Los tres son vidas de santos,
hagiografía lírica, con un punto de irreverencia, ese cinismo tan discreto, ese
sarcasmo tan fino que deja Flaubert como quien deja en la iglesia un rastro de
perfume voluptuoso. El caso del loro es paradigmático, y la dificultad del
cuento estriba en que nos parezca que un desenlace tan disparatado resulte del
todo natural, porque, tratándose de Felicité, “para almas semejantes lo
sobrenatural es totalmente sencillo”.
Quizá
sea el argumento de Un corazón sensible,
en parte por su dificultad, el que más me atraiga.

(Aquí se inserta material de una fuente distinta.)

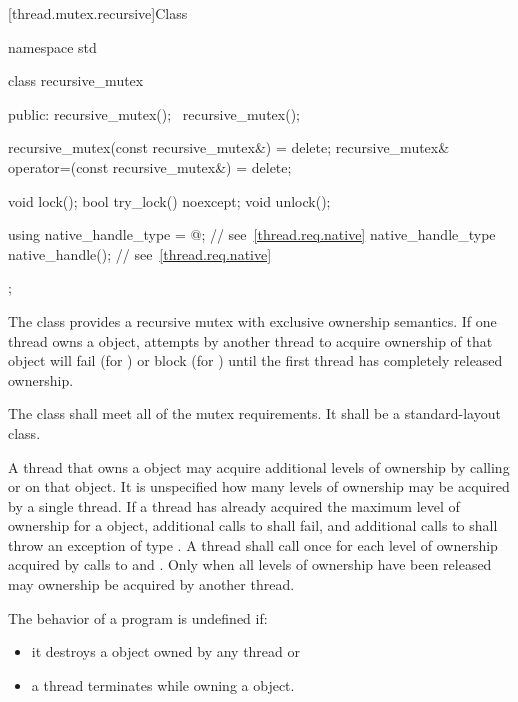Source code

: [thread.mutex.recursive]{Class }

%
\begin{codeblock}
namespace std {
  class recursive_mutex {
  public:
    recursive_mutex();
    ~recursive_mutex();

    recursive_mutex(const recursive_mutex&) = delete;
    recursive_mutex& operator=(const recursive_mutex&) = delete;

    void lock();
    bool try_lock() noexcept;
    void unlock();

    using native_handle_type = @\impdefnc@;          // see~\ref{thread.req.native}
    native_handle_type native_handle();                         // see~\ref{thread.req.native}
  };
}
\end{codeblock}

\pnum
The class  provides a recursive mutex with exclusive ownership
semantics. If one thread owns a  object, attempts by another
thread to acquire ownership of that object will fail (for ) or block
(for ) until the first thread has completely released ownership.

\pnum
The class  shall meet all of the mutex
requirements. It shall be a standard-layout
class.

\pnum
A thread that owns a  object may acquire additional levels of
ownership by calling  or  on that object. It is
unspecified how many levels of ownership may be acquired by a single thread. If a thread
has already acquired the maximum level of ownership for a 
object, additional calls to  shall fail, and additional calls to
 shall throw an exception of type . A thread
shall call  once for each level of ownership acquired by calls to
 and . Only when all levels of ownership have been
released may ownership be acquired by another thread.

\pnum
The behavior of a program is undefined if:
\begin{itemize}
\item it destroys a  object owned by any thread or
\item a thread terminates while owning a  object.
\end{itemize}

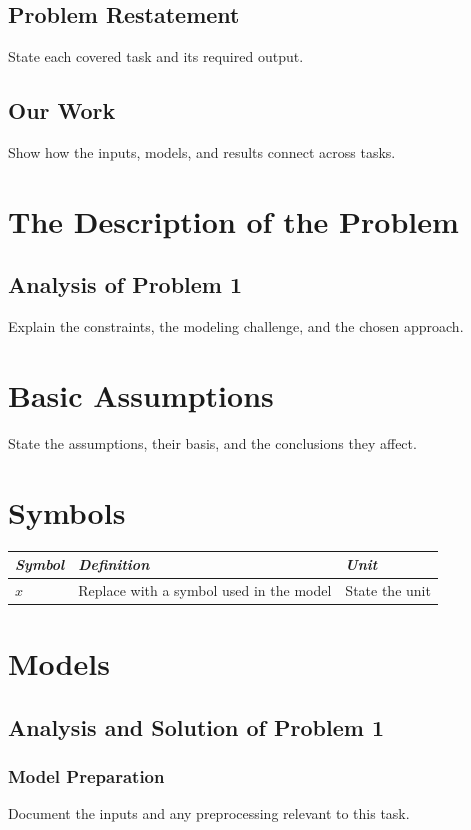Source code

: \documentclass[12pt,a4paper]{article}
\begin{document}
\subsection{Problem Restatement}
State each covered task and its required output.
\subsection{Our Work}
Show how the inputs, models, and results connect across tasks.

\section{The Description of the Problem}
\subsection{Analysis of Problem 1}
Explain the constraints, the modeling challenge, and the chosen approach.

\section{Basic Assumptions}
State the assumptions, their basis, and the conclusions they affect.

\section{Symbols}
\begin{table}[!ht]
  \centering
  \begin{tabularx}{\linewidth}{@{}lXl@{}}
    \toprule
    \textbf{\textit{Symbol}} & \textbf{\textit{Definition}} & \textbf{\textit{Unit}} \\
    \midrule
    $x$ & Replace with a symbol used in the model & State the unit \\
    \bottomrule
  \end{tabularx}
\end{table}

\section{Models}
\subsection{Analysis and Solution of Problem 1}
\subsubsection{Model Preparation}
Document the inputs and any preprocessing relevant to this task.
\end{document}
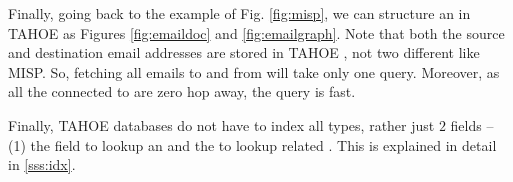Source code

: Finally, going back to the example of Fig. \ref{fig:misp}, we can structure an  in TAHOE as Figures \ref{fig:emaildoc} and \ref{fig:emailgraph}. Note that both the source and destination email addresses are stored in TAHOE , not two different  like MISP. So, fetching all emails to and from  will take only one query. Moreover, as all the  connected to  are zero hop away, the query is fast.



Finally, TAHOE databases do not have to index all  types, rather just $2$ fields -- (1) the  field to lookup an  and the  to lookup related . This is explained in detail in \ref{sss:idx}.


\fi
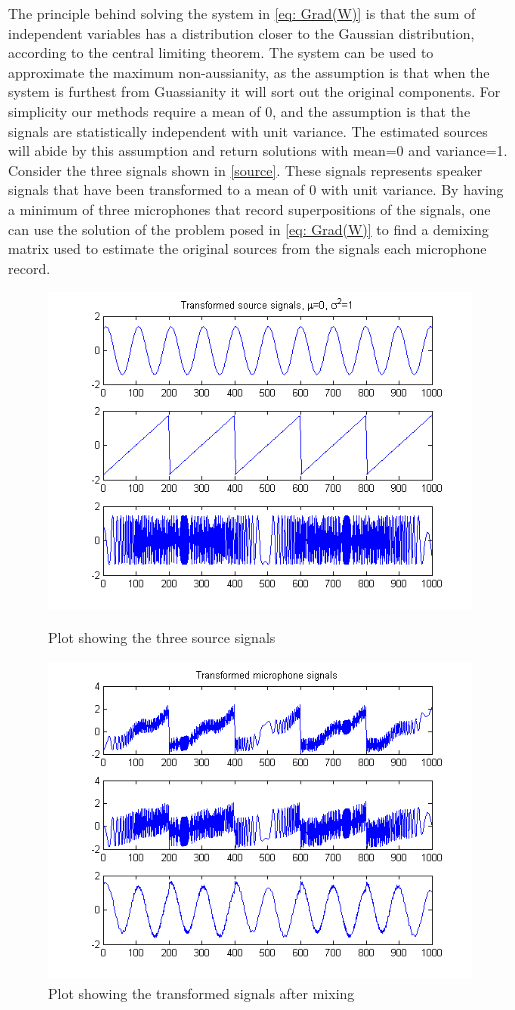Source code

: The principle behind solving the system in \cref{eq: Grad(W)} is that the sum of independent variables has a distribution closer to the Gaussian distribution, according to the central limiting theorem. The system can be used to approximate the maximum non-aussianity, as the assumption is that when the system is furthest from Guassianity it will sort out the original components. For simplicity our methods require a mean of 0, and the assumption is that the signals are statistically independent with unit variance. The estimated sources will abide by this assumption and return solutions with mean=0 and variance=1.
Consider the three signals shown in \cref{source}. 
These signals represents speaker signals that have been transformed to a mean of 0 with unit variance. 
By having a minimum of three microphones that record superpositions of the signals, one can use the solution of the problem posed in \cref{eq: Grad(W)} to find a demixing matrix used to estimate the original sources from the signals each microphone record.

\begin{figure}[!htbp]
\includegraphics[scale=0.83]{transformedsourcesignals.png}
\caption{Plot showing the three source signals}
\label{source}

\includegraphics[scale=0.83]{transformedmicsignals.png}
\caption{Plot showing the transformed signals after mixing}
\label{mic}
\end{figure}

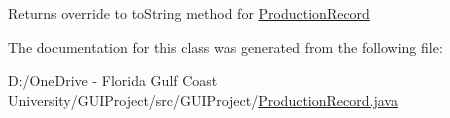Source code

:\begin{DoxyReturn}{Returns}
override to to\+String method for \mbox{\hyperlink{class_g_u_i_project_1_1_production_record}{Production\+Record}} 
\end{DoxyReturn}


The documentation for this class was generated from the following file\+:\begin{DoxyCompactItemize}
\item 
D\+:/\+One\+Drive -\/ Florida Gulf Coast University/\+G\+U\+I\+Project/src/\+G\+U\+I\+Project/\mbox{\hyperlink{_production_record_8java}{Production\+Record.\+java}}\end{DoxyCompactItemize}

No se trata de un converso
paulino que por fin ve la luz y encuentra a Dios en el arrepentimiento, ni un
bocazas peligroso que parece que va pidiendo a gritos el martirio, como es el
San Juan Bautista de Herodías, sino
una mujer que es solo y constantemente buena, que no se convierte a nada porque
nunca deja de tener los mismos inmaculados sentimientos. Se va agarrando a las
tablas del naufragio con la misma fe con que se arrodillaba en los
reclinatorios de palisandro, cura el sufrimiento con más bondad, con más
santidad, hasta que su pureza logra recompensa y aparece el Espíritu Santo
pintado de verde.
El
interés argumental es el mismo que me pudo atraer en Rompiendo las olas, por ejemplo, la última película de Lars Von
Trier que me gustó de verdad. El hecho de que no haya reveses argumentales,
giros dramáticos o cambios de actitud, de que todo sea un constante y creciente
ser lo mismo, era lo que más aire místico le daba. El camino de perfección no
tiene vuelta atrás, y ese continuum
es muy difícil de mantener. Es la vida
entera de Felicité lo que se nos cuenta, en unas pocas páginas, como si lo
anodino de su existencia fuera en realidad la esencia de su alma blanconievil.
Porque,
a fin de cuentas, ¿cuál de los otros personajes fue feliz? No la señora Aubain,
que lleva en el pecado la penitencia, sobre todo en el de ser ella también un
loro (“¡Felicité!, ¡la puerta!, ¡la puerta!”); ni tampoco los niños, que o se
mueren de repente, sean pobres o sean ricos, o les dan a sus padres quebraderos
de cabeza, como ese Paul tras el que se esconde, parece, el propio Flaubert. Felicité
es como Sinnin, aquel crédulo que
acababa conquistando el cielo en el cuento de Rionosuke Akutagawe. Felicité
llega a la santidad por la inocencia, y el cuento parece que tiene sus notas de
astucia estoica: los inocentes, en fin, sufren menos, y los resignados a una
cómoda humildad, también.
El
toque macabro (que otras veces, no sé por qué, llamamos naturalista) de
Flaubert tiene reservada una vitrina en cada cuento. Aquí no es solo el loro
muerto, disecado y vuelto a morir, ese momento en el que el polvo se come las
plumas y asoman los alambres de las entrañas; también es la niña (“la cara se
le había puesto amarilla, los labios azules, la nariz se afinaba, los ojos se
hundían”), pero sobre todo ese éxtasis final de blanco fúnebre, tan perfecto:
Un
vapor azul subió hasta la habitación de Félicité. Ella acercó las aletas de la
nariz aspirándolo con una sensualidad mística, después cerró los párpados. Sus
labios sonreían. Los latidos de su corazón fueron disminuyendo uno a uno, cada
vez más flojos, más suaves, como una fuente que se agota, como un eco que se
aleja; y cuando exhaló el último suspiro, creyó ver en los cielos entreabiertos
un loro gigantesco volando por encima de su cabeza.
En francés dice
así:
Une vapeur d'azur monta dans la
chambre de Félicité. Elle avança les narines, en la humant avec une sensualite
mystique; puis ferma les paupières. Ses lèvres souriaient. Les mouvements de son
cœur se ralentirent un à un, plus vagues chaque fois, plus doux, comme une
fontaine s'épuise, comme un écho disparait; et, quand elle exhala son dernier
souffle, elle crut voir, dans les cieux entr'ouverts, un perroquet gigantesque,
planant au-dessus de sa tête.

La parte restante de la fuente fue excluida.